Because I was not a Socialist

Then they came for the trade unionists

And I did not speak out

Because I was not a trade unionist

Then they came for the Jews

And I did not speak out

Because I was not a Jew

Then they came for me

And there was no one left to speak out for me” (Martin Niemöller)

We the readers are just like Magistrate and these uneducated people in the Empire, in some way we are complicit because we witnessed all the torture, but we are still unmoved until these cruel abuses come to us. As we fail to stop those acts in time and let it become worse and worse.

Colonel Joll’s inhumane tortures outside the law brought scars that could never be bridged to the barbarians. These pain also hurt the sensitive humane nerves of Magistrate and awakened the conscience of him, transformed him from an onlooker or even an accomplice to a true justice warrior. In the last part of the novel, he even became the only man that has the gut to shouted “No” to the inhumane abuse to barbarians.

“No!
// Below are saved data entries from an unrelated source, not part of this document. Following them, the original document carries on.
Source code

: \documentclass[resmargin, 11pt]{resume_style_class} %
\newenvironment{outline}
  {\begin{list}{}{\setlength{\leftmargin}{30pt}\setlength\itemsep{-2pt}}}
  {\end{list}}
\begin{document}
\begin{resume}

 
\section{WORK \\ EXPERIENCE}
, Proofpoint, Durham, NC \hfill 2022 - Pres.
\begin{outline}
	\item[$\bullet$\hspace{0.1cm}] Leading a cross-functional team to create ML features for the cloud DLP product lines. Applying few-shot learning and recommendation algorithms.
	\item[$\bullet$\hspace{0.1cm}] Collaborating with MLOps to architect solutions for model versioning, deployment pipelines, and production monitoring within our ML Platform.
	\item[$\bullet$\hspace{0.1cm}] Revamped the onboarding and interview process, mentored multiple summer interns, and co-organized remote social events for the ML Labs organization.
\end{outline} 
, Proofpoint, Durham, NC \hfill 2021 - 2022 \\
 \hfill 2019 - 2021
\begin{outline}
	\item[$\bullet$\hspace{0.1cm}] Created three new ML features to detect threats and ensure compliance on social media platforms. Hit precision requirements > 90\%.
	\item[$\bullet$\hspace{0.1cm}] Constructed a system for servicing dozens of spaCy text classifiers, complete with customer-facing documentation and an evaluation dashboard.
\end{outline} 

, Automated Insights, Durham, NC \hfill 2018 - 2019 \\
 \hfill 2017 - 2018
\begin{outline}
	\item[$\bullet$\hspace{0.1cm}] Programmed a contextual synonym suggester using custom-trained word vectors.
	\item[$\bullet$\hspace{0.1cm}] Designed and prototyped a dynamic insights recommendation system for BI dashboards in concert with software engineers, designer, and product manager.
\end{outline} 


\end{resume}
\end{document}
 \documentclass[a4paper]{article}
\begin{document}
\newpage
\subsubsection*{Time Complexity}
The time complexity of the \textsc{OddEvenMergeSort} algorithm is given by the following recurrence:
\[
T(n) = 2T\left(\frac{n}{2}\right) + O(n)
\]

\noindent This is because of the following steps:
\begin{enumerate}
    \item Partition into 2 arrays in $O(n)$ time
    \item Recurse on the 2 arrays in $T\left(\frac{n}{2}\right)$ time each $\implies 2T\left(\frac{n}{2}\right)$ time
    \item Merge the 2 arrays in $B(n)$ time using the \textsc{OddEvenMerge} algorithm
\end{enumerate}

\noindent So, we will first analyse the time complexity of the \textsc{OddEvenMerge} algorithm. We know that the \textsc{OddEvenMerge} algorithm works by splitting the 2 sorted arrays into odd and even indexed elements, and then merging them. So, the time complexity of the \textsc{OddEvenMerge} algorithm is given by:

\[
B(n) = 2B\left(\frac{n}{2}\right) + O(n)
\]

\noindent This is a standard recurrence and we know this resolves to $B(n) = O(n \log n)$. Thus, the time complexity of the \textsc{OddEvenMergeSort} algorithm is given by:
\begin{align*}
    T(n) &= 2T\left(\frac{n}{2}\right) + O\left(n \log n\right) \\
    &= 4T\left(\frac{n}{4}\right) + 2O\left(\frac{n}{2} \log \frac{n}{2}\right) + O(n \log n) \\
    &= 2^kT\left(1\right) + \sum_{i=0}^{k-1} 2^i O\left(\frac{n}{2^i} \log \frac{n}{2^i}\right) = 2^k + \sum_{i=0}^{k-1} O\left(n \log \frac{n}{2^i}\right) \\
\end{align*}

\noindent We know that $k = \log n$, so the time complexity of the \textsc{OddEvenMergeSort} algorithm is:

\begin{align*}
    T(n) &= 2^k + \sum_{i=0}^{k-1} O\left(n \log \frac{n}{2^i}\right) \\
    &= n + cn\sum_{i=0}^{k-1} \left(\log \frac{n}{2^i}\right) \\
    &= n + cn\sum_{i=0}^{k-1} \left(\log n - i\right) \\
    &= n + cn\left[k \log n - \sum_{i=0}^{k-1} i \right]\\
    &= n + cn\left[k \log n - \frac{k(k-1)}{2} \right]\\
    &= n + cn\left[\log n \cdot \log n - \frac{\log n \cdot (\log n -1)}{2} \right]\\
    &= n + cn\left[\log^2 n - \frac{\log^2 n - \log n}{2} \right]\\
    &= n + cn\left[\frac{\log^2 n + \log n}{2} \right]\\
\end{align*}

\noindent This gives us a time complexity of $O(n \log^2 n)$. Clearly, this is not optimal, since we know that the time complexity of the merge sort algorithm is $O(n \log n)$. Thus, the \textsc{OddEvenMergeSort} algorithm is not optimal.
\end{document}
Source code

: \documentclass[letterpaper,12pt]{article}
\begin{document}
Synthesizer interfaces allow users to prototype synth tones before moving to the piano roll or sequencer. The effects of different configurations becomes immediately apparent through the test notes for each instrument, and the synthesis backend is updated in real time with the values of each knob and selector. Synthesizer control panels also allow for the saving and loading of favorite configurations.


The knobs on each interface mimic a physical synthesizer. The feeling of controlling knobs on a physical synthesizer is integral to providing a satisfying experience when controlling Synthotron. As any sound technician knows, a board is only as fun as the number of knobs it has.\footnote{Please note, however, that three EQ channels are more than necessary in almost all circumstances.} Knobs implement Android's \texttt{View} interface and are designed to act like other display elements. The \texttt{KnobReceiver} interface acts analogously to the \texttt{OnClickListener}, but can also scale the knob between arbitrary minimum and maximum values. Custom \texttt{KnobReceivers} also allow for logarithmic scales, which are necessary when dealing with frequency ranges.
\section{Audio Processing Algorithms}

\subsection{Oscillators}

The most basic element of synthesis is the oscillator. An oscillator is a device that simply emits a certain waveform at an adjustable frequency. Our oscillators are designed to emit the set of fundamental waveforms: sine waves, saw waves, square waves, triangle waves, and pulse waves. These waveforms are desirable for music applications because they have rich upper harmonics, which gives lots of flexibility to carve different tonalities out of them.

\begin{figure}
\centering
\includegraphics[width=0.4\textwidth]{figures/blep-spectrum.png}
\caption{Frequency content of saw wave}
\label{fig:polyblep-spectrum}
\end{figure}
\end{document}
I hear the first word from my throat, rusty, not loud enough. Then again: “No!” This time the word rings like a bell from my chest. The soldier who blocks m way stumbles aside. I am in the arena holding up my hands to still the crowd: “No! No! No!” When I turn to Colonel Joll he is standing not five paces from me, his arms folded. I point a finger at him. “You!” I shout. Let it all be said. Let him be the one on tom the anger breaks. “You are depriving these people!” (pg.143) This transformation did not happen overnight, in order to adhere to the humanitarian principles, he lost his freedom and fell into a state of torture and struggled between spirit and flesh after experiencing difficult suffering both mentally and physically.